Por José G. Hernández.- El próximo domingo 11 de marzo tiene lugar la elección de quienes durante cuatro años integrarán el Senado de la República y la Cámara de Representantes. Tras una campaña muy agresiva, en que predominaron la diatriba, el insulto y la intolerancia, por encima de las razones, los argumentos y el debate respetuoso, finalmente todo se verá en las urnas.

Se quisiera,  desde luego,  que fuera un Congreso renovado,  aunque no nos hacemos muchas ilusiones porque, pese a la presencia de candidatos jóvenes bien intencionados y de personas con experiencia y conocimiento, hay muchos otros que, a juzgar por sus antecedentes, en caso de salir elegidos,  prolongarán seguramente comportamientos y prácticas indeseables y perniciosas.

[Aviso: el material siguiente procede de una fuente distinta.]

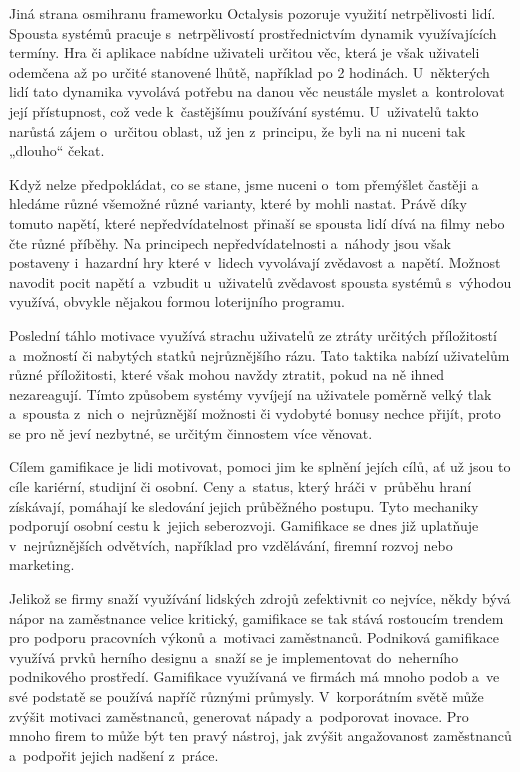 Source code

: \documentclass[12pt]{article}
\begin{document}
Jiná strana osmihranu frameworku Octalysis pozoruje využití
netrpělivosti lidí. Spousta systémů pracuje s~netrpělivostí
prostřednictvím dynamik využívajících termíny. 
Hra či aplikace nabídne uživateli určitou věc, která je však uživateli 
odemčena až po určité stanovené lhůtě, například po 2 hodinách.
U~některých lidí tato dynamika vyvolává potřebu na danou věc neustále myslet
a~kontrolovat její přístupnost, což vede k~častějšímu používání systému.
U~uživatelů takto narůstá zájem o~určitou oblast, už jen z~principu,
že byli na ni nuceni tak „dlouho“ čekat.

Když nelze předpokládat, co se stane, jsme nuceni o~tom přemýšlet častěji a~
hledáme různé všemožné různé varianty, které by mohli nastat.
Právě díky tomuto napětí, které nepředvídatelnost přinaší se spousta lidí 
dívá na filmy nebo čte různé příběhy. 
Na principech nepředvídatelnosti a~náhody jsou však postaveny i~hazardní hry
které v~lidech vyvolávají zvědavost a~napětí.
Možnost navodit pocit napětí a~vzbudit u~uživatelů zvědavost spousta systémů
s~výhodou využívá, obvykle nějakou formou loterijního programu.

Poslední táhlo motivace využívá strachu uživatelů ze ztráty určitých příložitostí 
a~možností či nabytých statků nejrůznějšího rázu. 
Tato taktika nabízí uživatelům různé příložitosti, které však mohou navždy ztratit,
pokud na ně ihned nezareagují. 
Tímto způsobem systémy vyvíjejí na uživatele poměrně velký tlak
a~spousta z~nich o~nejrůznější možnosti či vydobyté bonusy nechce přijít,
proto se pro ně jeví nezbytné, se určitým činnostem více věnovat.


Cílem gamifikace je lidi motivovat, 
pomoci jim ke splnění jejích cílů, ať už jsou to cíle kariérní, studijní či osobní.
Ceny a~status, který hráči v~průběhu hraní získávají,
pomáhají ke sledování jejich průběžného postupu.
Tyto mechaniky podporují osobní cestu k~jejich seberozvoji. 
Gamifikace se dnes již uplatňuje v~nejrůznějších odvětvích,
například pro vzdělávání, firemní rozvoj nebo marketing.



Jelikož se firmy snaží využívání lidských zdrojů zefektivnit co nejvíce, 
někdy bývá nápor na zaměstnance velice kritický,
gamifikace se tak stává rostoucím trendem pro podporu pracovních výkonů
a~motivaci zaměstnanců.
Podniková gamifikace využívá prvků herního designu a~snaží se
je implementovat do~neherního podnikového prostředí. 
Gamifikace využívaná ve firmách
má mnoho podob a~ve své podstatě se používá napříč různými průmysly. 
V~korporátním světě může zvýšit motivaci zaměstnanců, generovat nápady a~podporovat inovace. 
Pro mnoho firem to může být ten pravý nástroj, jak zvýšit angažovanost zaměstnanců
a~podpořit jejich nadšení z~práce. 
\end{document}
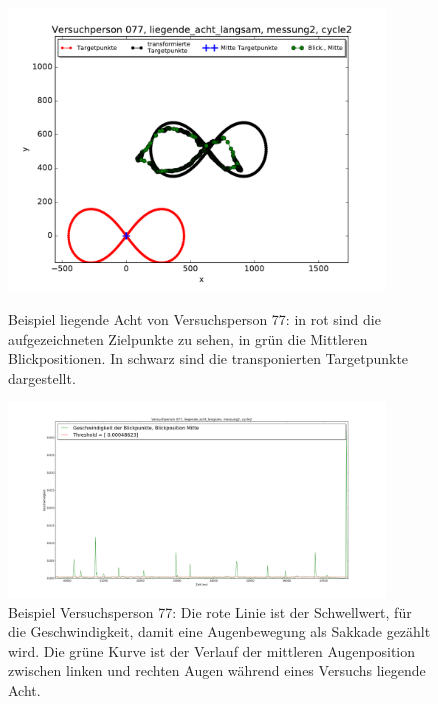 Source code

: \documentclass[12pt]{article}
\begin{document}
\begin{landscape}
\begin{figure}[t]
	\begin{minipage}[ht]{10cm}
	\noindent \begin{centering}	
		\includegraphics[width=10cm]{Bilder/AufzeichnungVP77.pdf}
		\par\end{centering}
	\caption{\label{fig:rohdaten}Beispiel liegende Acht von Versuchsperson 77: in rot sind die aufgezeichneten Zielpunkte zu sehen, in gr\"un die Mittleren Blickpositionen. In schwarz sind die transponierten Targetpunkte dargestellt.}
    \end{minipage}
	\qquad
    \begin{minipage}[ht]{10cm}	
	\noindent \begin{centering}
		\includegraphics[width=10cm]{Bilder/figure_saccade_vp_77.png}
		\par\end{centering}
	\caption{\label{fig:DiagrammSakkaden}Beispiel Versuchsperson 77: Die rote Linie ist der Schwellwert, f\"ur die Geschwindigkeit, damit eine Augenbewegung als Sakkade gez\"ahlt wird. Die gr\"une Kurve ist der Verlauf der mittleren Augenposition zwischen linken und rechten Augen w\"ahrend eines Versuchs liegende Acht.}
    \end{minipage}
\end{figure}
\end{landscape}




\end{document}

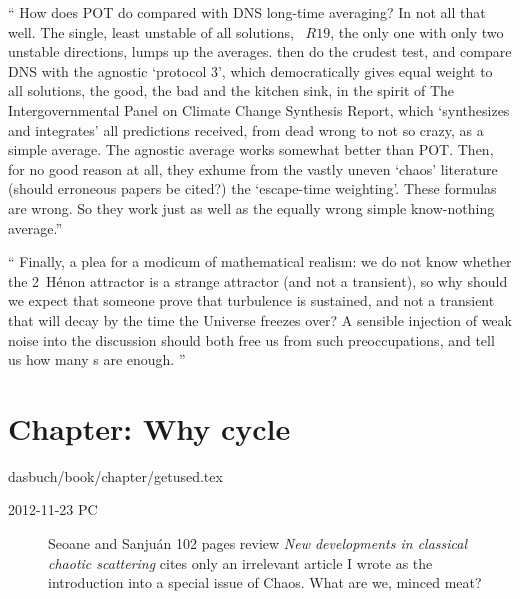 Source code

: \begin{description}
``
How does POT do compared with DNS long-time averaging? In
\cite{ChaKer12} not all that well. The single, least unstable of all
solutions, \recFlow\ $R19$, the only one with only two unstable
directions, lumps up the averages. \cite{ChaKer12} then do the
crudest test, and compare DNS with the agnostic `protocol 3', which
democratically gives equal weight to all solutions, the good, the
bad and the kitchen sink, in the spirit of The Intergovernmental
Panel on Climate Change Synthesis Report, which `synthesizes and
integrates' all predictions received, from dead wrong to not so
crazy, as a simple average. The agnostic average works somewhat
better than POT. Then, for no good reason at all, they exhume from
the vastly uneven `chaos' literature (should erroneous papers be
cited?) the `escape-time weighting'. These formulas are wrong. So
they work just as well as the equally wrong simple know-nothing
average.''

``
Finally, a plea for a modicum of mathematical realism: we do not know
whether the 2\dmn\ H\'enon attractor is a strange attractor (and not
a transient), so why should we expect that someone prove that
turbulence is sustained, and not a transient that will decay by the
time the Universe freezes over? A sensible injection of weak noise
into the discussion should both free us from such preoccupations, and
tell us how many \recFlow s are enough.
''

\end{description}

%

\section{Chapter: Why cycle}
\label{c-getused}\noindent dasbuch/book/chapter/getused.tex

\begin{description}

\item[2012-11-23 PC] Seoane and Sanju\'an
{102 pages review} {\em New developments in classical chaotic scattering}
cites only an irrelevant article I wrote as the
introduction into a special issue of Chaos. What are we, minced meat?

\end{description}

La renovación,  en todo caso,  es urgente, y no puede limitarse a nombres.  Deben ser replanteadas muchas cosas, y en tal sentido, es importante que los ciudadanos voten a conciencia, debidamente informados, sin compra de sufragios y con sentido crítico frente a especies no dignas de crédito.

Ahora bien, lo que surge del concepto democrático es,  ante todo, un congreso independiente,  libre y deliberante,  que no sea,  como ha venido ocurriendo entre nosotros, una oficina más de la Casa de Nariño, ni otra dependencia del Ejecutivo,  manejable y manejado por la vía de los cupos presupuestales y la burocracia oficial. Que sea capaz de ejercer el control político con talante imparcial pero firme y contundente.  Que examine de manera autónoma las actividades y ejecutorias de los ministros, directores de departamentos administrativos y superintendentes y les exija comparecencia y explicaciones. Que debata.  Que controvierta sin compromiso previo.

Se requiere, además, un Congreso en que los proyectos de ley y de acto legislativo sean estudiados de verdad, puestos a prueba,  discutidos y votados a conciencia.

Hacemos votos porque el próximo Congreso responda a la confianza que le depositen los electores. Que recobre, además de su independencia, la iniciativa legislativa, desde luego en aquellas materias en que la Constitución no la hace exclusiva del Gobierno.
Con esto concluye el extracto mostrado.